Electric utilities are hot, and it's not the summer's searing temperature.

Long favored by risk-averse investors attracted by the security that comes with owning a piece of a monopoly, electric companies suddenly have become as merger-crazy as airlines, banks and entertainment companies, as prospects of competition at the plug turn into more than a vague concept.

In the past two months, Union Electric Co. of St. Louis said it would merge with Cipsco Inc., a Springfield, Ill.-based utility, in a friendly, $1.2 billion deal.

A few days later, Southwestern Public Service Co., based in Amarillo, Texas, and Denver-based Public Service Co. of Colorado agreed to merge, forming a company with revenues of $3 billion.

Philadelphia's Peco Energy Co.launched a hot pursuit of northeastern Pennsylvania's PP&L Resources Inc. on Aug. 14 with a $3.8 billion hostile bid. The two companies still were battling as this issue of Insight went to press.

And the mergers are not going to stop, analysts say.

"Smaller companies may know that in the long run they will have to be part of a larger utility, and they know it would be wise to choose their partner quickly before someone else steps in," Prudential Securities analyst Barry Abramson says.

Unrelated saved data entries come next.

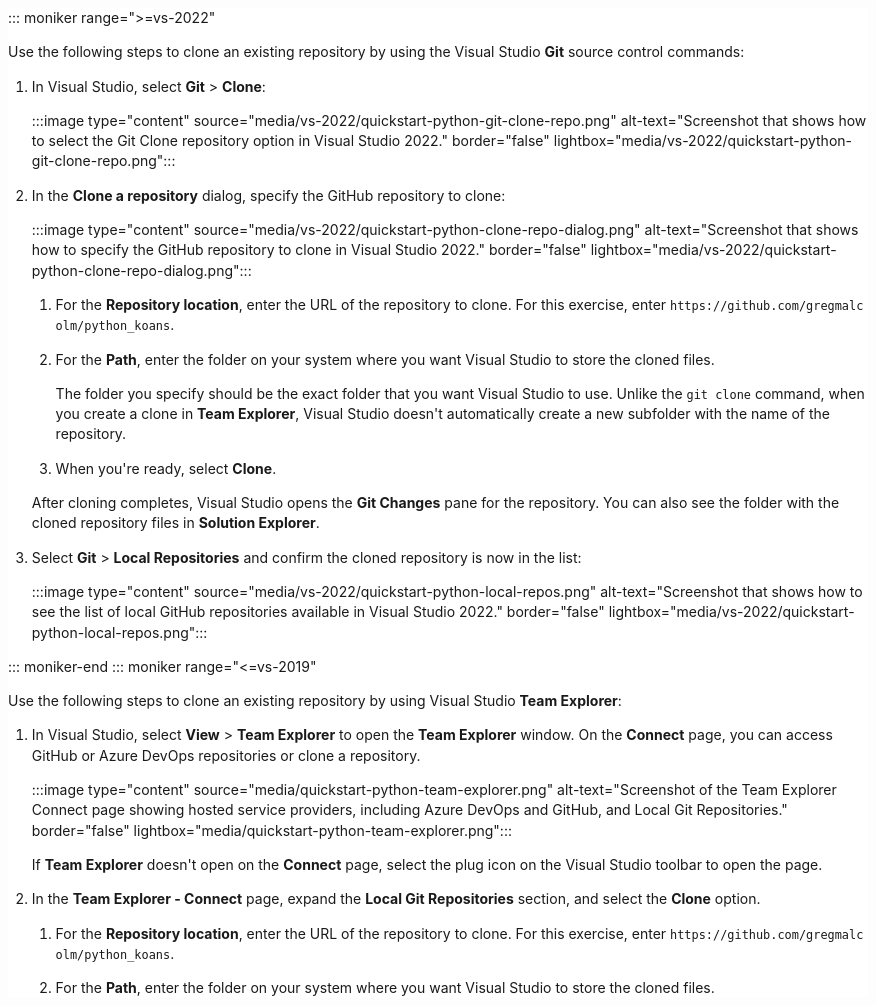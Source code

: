 ::: moniker range=">=vs-2022"

Use the following steps to clone an existing repository by using the Visual Studio **Git** source control commands:

1. In Visual Studio, select **Git** > **Clone**:

   :::image type="content" source="media/vs-2022/quickstart-python-git-clone-repo.png" alt-text="Screenshot that shows how to select the Git Clone repository option in Visual Studio 2022." border="false" lightbox="media/vs-2022/quickstart-python-git-clone-repo.png":::

1. In the **Clone a repository** dialog, specify the GitHub repository to clone:

   :::image type="content" source="media/vs-2022/quickstart-python-clone-repo-dialog.png" alt-text="Screenshot that shows how to specify the GitHub repository to clone in Visual Studio 2022." border="false" lightbox="media/vs-2022/quickstart-python-clone-repo-dialog.png":::

   1. For the **Repository location**, enter the URL of the repository to clone. For this exercise, enter `https://github.com/gregmalcolm/python_koans`.

   1. For the **Path**, enter the folder on your system where you want Visual Studio to store the cloned files.

      The folder you specify should be the exact folder that you want Visual Studio to use. Unlike the `git clone` command, when you create a clone in **Team Explorer**, Visual Studio doesn't automatically create a new subfolder with the name of the repository.

   1. When you're ready, select **Clone**.
   
   After cloning completes, Visual Studio opens the **Git Changes** pane for the repository. You can also see the folder with the cloned repository files in **Solution Explorer**.

1. Select **Git** > **Local Repositories** and confirm the cloned repository is now in the list:

   :::image type="content" source="media/vs-2022/quickstart-python-local-repos.png" alt-text="Screenshot that shows how to see the list of local GitHub repositories available in Visual Studio 2022." border="false" lightbox="media/vs-2022/quickstart-python-local-repos.png":::

::: moniker-end
::: moniker range="<=vs-2019"

Use the following steps to clone an existing repository by using Visual Studio **Team Explorer**:

1. In Visual Studio, select **View** > **Team Explorer** to open the **Team Explorer** window. On the **Connect** page, you can access GitHub or Azure DevOps repositories or clone a repository. 

   :::image type="content" source="media/quickstart-python-team-explorer.png" alt-text="Screenshot of the Team Explorer Connect page showing hosted service providers, including Azure DevOps and GitHub, and Local Git Repositories." border="false" lightbox="media/quickstart-python-team-explorer.png":::

   If **Team Explorer** doesn't open on the **Connect** page, select the plug icon on the Visual Studio toolbar to open the page.

1. In the **Team Explorer - Connect** page, expand the **Local Git Repositories** section, and select the **Clone** option.

   1. For the **Repository location**, enter the URL of the repository to clone. For this exercise, enter `https://github.com/gregmalcolm/python_koans`.

   1. For the **Path**, enter the folder on your system where you want Visual Studio to store the cloned files.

That was the case for Washington-based Potomac Electric Power Co. and its northeastern neighbor, Baltimore Gas & Electric Corp. In late September, the two agreed to merge, forming the nation's ninth-largest electric company, with annual revenues of $4.8 billion.

NatWest Securities analyst Edward Tirello and others cite a 1992 federal law that set in motion a deregulation as sweeping as that of the airline and trucking industries, but one that is starting to be understood only as state regulatory agencies rewrite century-old rules.

California and Wisconsin have begun the restructuring for their industries; Massachusett launched its version last month; and Maryland is taking its first steps. Although each state's revision is complex and different, most seek to increase competition by forcing utilities to "unbundle" their businesses by segment, separating actual power generation from transmission, transportation, storage and marketing. …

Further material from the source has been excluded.